Ей совсем не хотелось подчиняться приказу, однако Свельд поспешила исполнить его. Не желая бросить сестру, почему-то не ощущавшую злобы их проводницы, Руни решила идти следом, но, оказавшись в комнате, вновь испытала шок. Два потока неведомой Силы крест на крест пересекали ее, закрывая дорогу к невысоким, но крепким дверям.

— В пятую! — сухо сказала им провожатая.

Руни не сдвинулась с места. Перед глазами внезапно возникло видение: жадный воздушный водоворот. Она вдруг поняла, что, коснувшись Потоков, мгновенно будет затянута внутрь ужасной воронки, которая просто сломает, опустошит.

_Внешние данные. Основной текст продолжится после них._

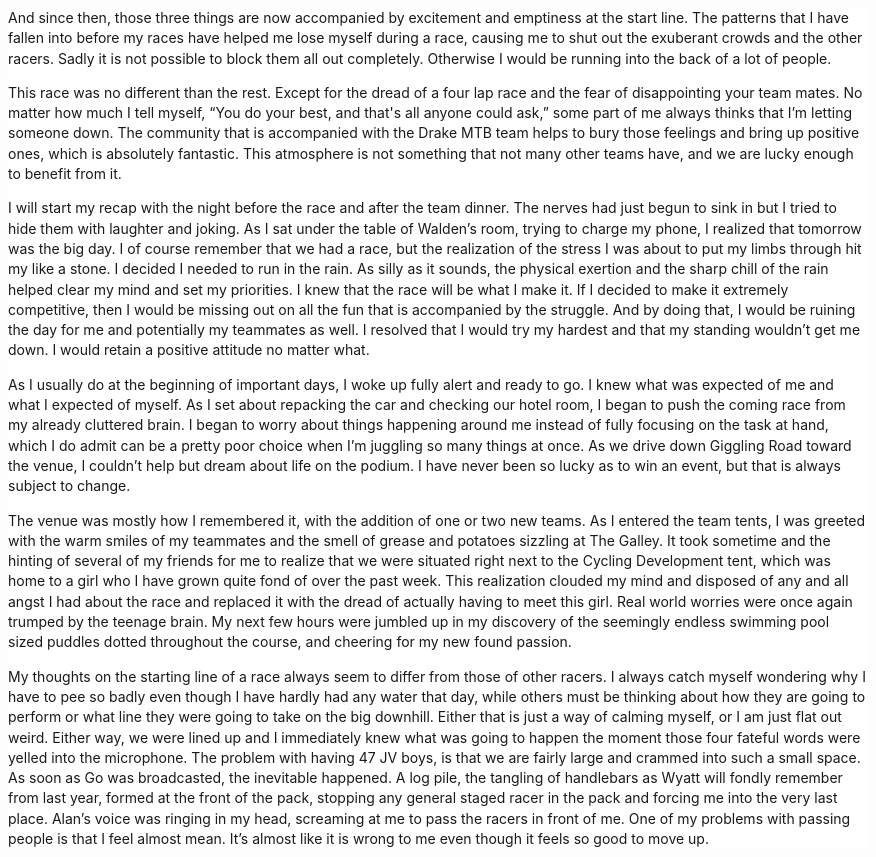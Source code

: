 And since then, those three things are now accompanied by excitement and emptiness at the start line. The patterns that I have fallen into before my races have helped me lose myself during a race, causing me to shut out the exuberant crowds and the other racers. Sadly it is not possible to block them all out completely. Otherwise I would be running into the back of a lot of people.

This race was no different than the rest. Except for the dread of a four lap race and the fear of disappointing your team mates. No matter how much I tell myself, “You do your best, and that's all anyone could ask,” some part of me always thinks that I’m letting someone down. The community that is accompanied with the Drake MTB team helps to bury those feelings and bring up positive ones, which is absolutely fantastic. This atmosphere is not something that not many other teams have, and we are lucky enough to benefit from it. 

I will start my recap with the night before the race and after the team dinner. The nerves had just begun to sink in but I tried to hide them with laughter and joking. As I sat under the table of Walden’s room, trying to charge my phone, I realized that tomorrow was the big day. I of course remember that we had a race, but the realization of the stress I was about to put my limbs through hit my like a stone. I decided I needed to run in the rain. As silly as it sounds, the physical exertion and the sharp chill of the rain helped clear my mind and set my priorities. I knew that the race will be what I make it. If I decided to make it extremely competitive, then I would be missing out on all the fun that is accompanied by the struggle. And by doing that, I would be ruining the day for me and potentially my teammates as well. I resolved that I would try my hardest and that my standing wouldn’t get me down. I would retain a positive attitude no matter what.

As I usually do at the beginning of important days, I woke up fully alert and ready to go. I knew what was expected of me and what I expected of myself. As I set about repacking the car and checking our hotel room, I began to push the coming race from my already cluttered brain. I began to worry about things happening around me instead of fully focusing on the task at hand, which I do admit can be a pretty poor choice when I’m juggling so many things at once. As we drive down Giggling Road toward the venue, I couldn’t help but dream about life on the podium. I have never been so lucky as to win an event, but that is always subject to change. 

The venue was mostly how I remembered it, with the addition of one or two new teams. As I entered the team tents, I was greeted with the warm smiles of my teammates and the smell of grease and potatoes sizzling at The Galley. It took sometime and the hinting of several of my friends for me to realize that we were situated right next to the Cycling Development tent, which was home to a girl who I have grown quite fond of over the past week. This realization clouded my mind and disposed of any and all angst I had about the race and replaced it with the dread of actually having to meet this girl. Real world worries were once again trumped by the teenage brain. My next few hours were jumbled up in my discovery of the seemingly endless swimming pool sized puddles dotted throughout the course, and cheering for my new found passion. 

My thoughts on the starting line of a race always seem to differ from those of other racers. I always catch myself wondering why I have to pee so badly even though I have hardly had any water that day, while others must be thinking about how they are going to perform or what line they were going to take on the big downhill. Either that is just a way of calming myself, or I am just flat out weird. Either way, we were lined up and I immediately knew what was going to happen the moment those four fateful words were yelled into the microphone. The problem with having 47 JV boys, is that we are fairly large and crammed into such a small space. As soon as Go was broadcasted, the inevitable happened. A log pile, the tangling of handlebars as Wyatt will fondly remember from last year, formed at the front of the pack, stopping any general staged racer in the pack and forcing me into the very last place. Alan’s voice was ringing in my head, screaming at me to pass the racers in front of me. One of my problems with passing people is that I feel almost mean. It’s almost like it is wrong to me even though it feels so good to move up.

— Что такое? — почти раздраженно спросила женщина, и страх лесянки перешел в сильный гнев.

“Она знает! Прекрасно знает, куда привела нас, и чем это может грозить!” — яркой молнией вдруг промелькнуло в мозгу.

— Вы разрешите? Вы разрешите мне войти первой? — нежданно раздался рядом с ней голос Свельд.

— Остановись! Не ходи туда! — прокричала ей Руни, не разжимая губ, но впервые ее немой призыв не был услышан сестрой. Свельд, не видя ничего необычного, смело и совершенно спокойно шагнула в Потоки и скрылась за дверью.

Вздохнув с облегчением, Руни приникла к стене и отерла испарину, за эти доли секунды покрывшую щеки и лоб.

— Пусть хоть Свельд сможет тут жить, — подумала Руни, уже понимая, что Сила Потоков опасна лишь ей.

Погруженная в горькие мысли об этой воздушной ловушке, нежданно отделившей ее от сестры, Руни не заметила появления Ильди. Ее настороженность и любопытство, недоверие и недовольство нелепым поведением Рыси прошли мимо Руни. Они были слишком слабыми рядом со страстями, веками сотрясавшими стены этого замка и непохожими на застарелую ненависть седой женщины, так органично вплетенную в жуткий временной водоворот.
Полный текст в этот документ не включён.